Dinen, the Director of Global Finance, told Upton that his project was a waste of time and money.
Although Dr. Hopely, a physicist, pointed out that Upton, and his team knew a lot more about quantum foam and portals to another universe than anyone else on Laiplen, Dinen kept complaining.
Twenty years ago, after our MI-Nine expanded, it crash-landed in the ocean, a spot in this planet’s north hemisphere, a celestial body we named Ordip. Then it washed ashore, in a place we called Calim Beach, and all of us, cloned men and women, along with our four-foot tall robot guardians, Onen and Dost, climbed out and set up camp. Because the starboard side had been destroyed when it struck water, our MI-Nine wouldn’t fly anymore.
In our mid-teens, everyone started dating. Within a year, after much bickering, each couple moved into their own tent, a home that gave them more privacy.
Because of endless rain, flies, worms, bitter tasting vegetables, sour coconuts, boiled snails, and bland legumes, everyone kept arguing, saying that they hated everyday life.
Last summer, after building a boat, Adam, Atta, and Martin paddled out into rough surf, and started fishing, hoping to find more nutritious meals.
After I talked to Onen about their meager catch, asking him if it was safe to eat, he scanned a fish, a species resembling an eel, and said this sea creature was filled with hemotoxins, substances that would kill us.
In the evening, Onen mentioned our conversation to everyone else. Within the hour, Atta, Martin, and Adam told others that somebody would have to find a different kind of seafood.
At the end of that week, Adam said he didn’t believe Onen, and gulped down the fish. His temperature rose. He had to stay in his tent for a month, sick with fever.

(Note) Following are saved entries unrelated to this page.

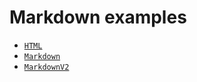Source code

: # Markdown examples

* [`HTML`](html.js)
* [`Markdown`](markdown.js)
* [`MarkdownV2`](markdown-v2.js)
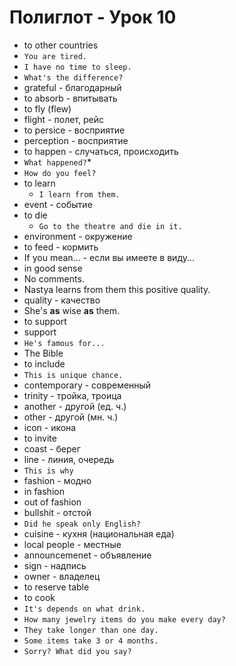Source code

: # Полиглот - Урок 10
* to other countries
* `You are tired.`
* `I have no time to sleep.`
* `What's the difference?`
* grateful - благодарный
* to absorb - впитывать
* to fly (flew)
* flight - полет, рейс
* to persice - восприятие
* perception - восприятие
* to happen - случаться, происходить
* `What happened?`*
* `How do you feel?`
* to learn
    * `I learn from them.`
* event - событие
* to die
    * `Go to the theatre and die in it.`
* environment - окружение
* to feed - кормить
* If you mean... - если вы имеете в виду...
* in good sense
* No comments.
* Nastya learns from them this positive quality.
* quality - качество
* She's **as** wise **as** them.
* to support
* support
* `He's famous for...`
* The Bible
* to include
* `This is unique chance.`
* contemporary - современный
* trinity - тройка, троица
* another - другой (ед. ч.)
* other - другой (мн. ч.)
* icon - икона
* to invite
* coast - берег
* line - линия, очередь
* `This is why`
* fashion - модно
* in fashion
* out of fashion
* bullshit - отстой
* `Did he speak only English?`
* cuisine - кухня (национальная еда)
* local people - местные
* announcemenet - объявление
* sign - надпись
* owner - владелец
* to reserve table
* to cook
* `It's depends on what drink.`
* `How many jewelry items do you make every day?`
* `They take longer than one day.`
* `Some items take 3 or 4 months.`
* `Sorry? What did you say?`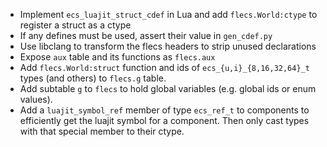 - Implement `ecs_luajit_struct_cdef` in Lua and add `flecs.World:ctype` to
  register a struct as a ctype
- If any defines must be used, assert their value in `gen_cdef.py`
- Use libclang to transform the flecs headers to strip unused declarations
- Expose `aux` table and its functions as `flecs.aux`
- Add `flecs.World:struct` function and ids of `ecs_{u,i}_{8,16,32,64}_t` types
  (and others) to `flecs.g` table.
- Add subtable `g` to `flecs` to hold global variables (e.g. global ids or enum
  values).
- Add a `luajit_symbol_ref` member of type `ecs_ref_t` to components to
  efficiently get the luajit symbol for a component. Then only cast types with
  that special member to their ctype.
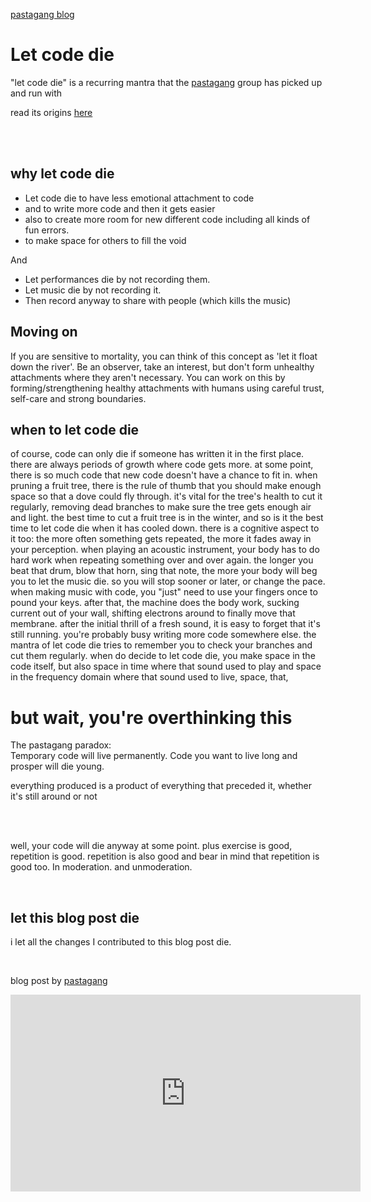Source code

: [pastagang blog](/blog)

# Let code die 

"let code die" is a recurring mantra that the [pastagang](https://pastagang.cc) group has picked up and run with

read its origins [here](/blog/let-code-die/origins)

<br>

<br>

## why let code die
- Let code die to have less emotional attachment to code
- and to write more code and then it gets easier
- also to create more room for new different code including all kinds of fun errors.
- to make space for others to fill the void

And
- Let performances die by not recording them.
- Let music die by not recording it.
- Then record anyway to share with people (which kills the music)

## Moving on

If you are sensitive to mortality, you can think of this concept as 'let it float down the river'. Be an observer, take an interest, but don't form unhealthy attachments where they aren't necessary. You can work on this by forming/strengthening healthy attachments with humans using careful trust, self-care and strong boundaries.

## when to let code die

of course, code can only die if someone has written it in the first place. there are always periods of growth where code gets more. at some point, there is so much code that new code doesn't have a chance to fit in. when pruning a fruit tree, there is the rule of thumb that you should make enough space so that a dove could fly through. it's vital for the tree's health to cut it regularly, removing dead branches to make sure the tree gets enough air and light. the best time to cut a fruit tree is in the winter, and so is it the best time to let code die when it has cooled down. there is a cognitive aspect to it too: the more often something gets repeated, the more it fades away in your perception. when playing an acoustic instrument, your body has to do hard work when repeating something over and over again. the longer you beat that drum, blow that horn, sing that note, the more your body will beg you to let the music die. so you will stop sooner or later, or change the pace. when making music with code, you "just" need to use your fingers once to pound your keys. after that, the machine does the body work, sucking current out of your wall, shifting electrons around to finally move that membrane. after the initial thrill of a fresh sound, it is easy to forget that it's still running. you're probably busy writing more code somewhere else. the mantra of let code die tries to remember you to check your branches and cut them regularly. when do decide to let code die, you make space in the code itself, but also space in time where that sound used to play and space in the frequency domain where that sound used to live, space, that,  

# but wait, you're overthinking this

The pastagang paradox:\
Temporary code will live permanently. Code you want to live long and prosper will die young.

everything produced is a product of everything that preceded it, whether it's still around or not

<br>

<br>

well, your code will die anyway at some point. plus exercise is good, repetition is good. repetition is also good and bear in mind that repetition is good too. In moderation. and unmoderation.

<br>

## let this blog post die

i let all the changes I contributed to this blog post die. 


<br>

blog post by [pastagang](https://pastagang.cc) 

<iframe width="560" height="315" src="https://www.youtube-nocookie.com/embed/qF200UH_sSM?si=gEc6p5n7AOHGe8xa" title="YouTube video player" frameborder="0" allow="accelerometer; autoplay; clipboard-write; encrypted-media; gyroscope; picture-in-picture; web-share" referrerpolicy="strict-origin-when-cross-origin" allowfullscreen></iframe>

In autumn, the boat hit rocks and sank. Martin and Adam barely made it to shore. Within days, both started building another watercraft.
They finished it three winters later. On two occasions, while paddling through a riptide, the boat tipped over. Martin and Adam climbed back in, and talked more about the area’s hazardous conditions.
After many discussions, both men and Atta went on a short journey north, up the coast, searching for a drier place to live. When the boat was close to shore, the hull scraped against submerged rocks, tearing a hole in the bottom.
Atta called Onen and told him about the problem. He said all of us would wait at Calim, the only thing we could do. Within hours, the craft sank several hundred feet away. Although everybody aboard made it to shore, all of us agreed that going on any more voyages was dangerous.
Chapter Two
The following morning, I gathered mushrooms, food that was filled with nutritious proteins, a daily routine.
Inside a ten-foot high net, a structure designed to keep insects out of her vegetable garden, Niwo, my lover, a beautiful woman who knew a great deal about botany and biochemistry, spread out soil, a clump that was filled with nitrogen, phosphorus and potassium, something she had been doing for years.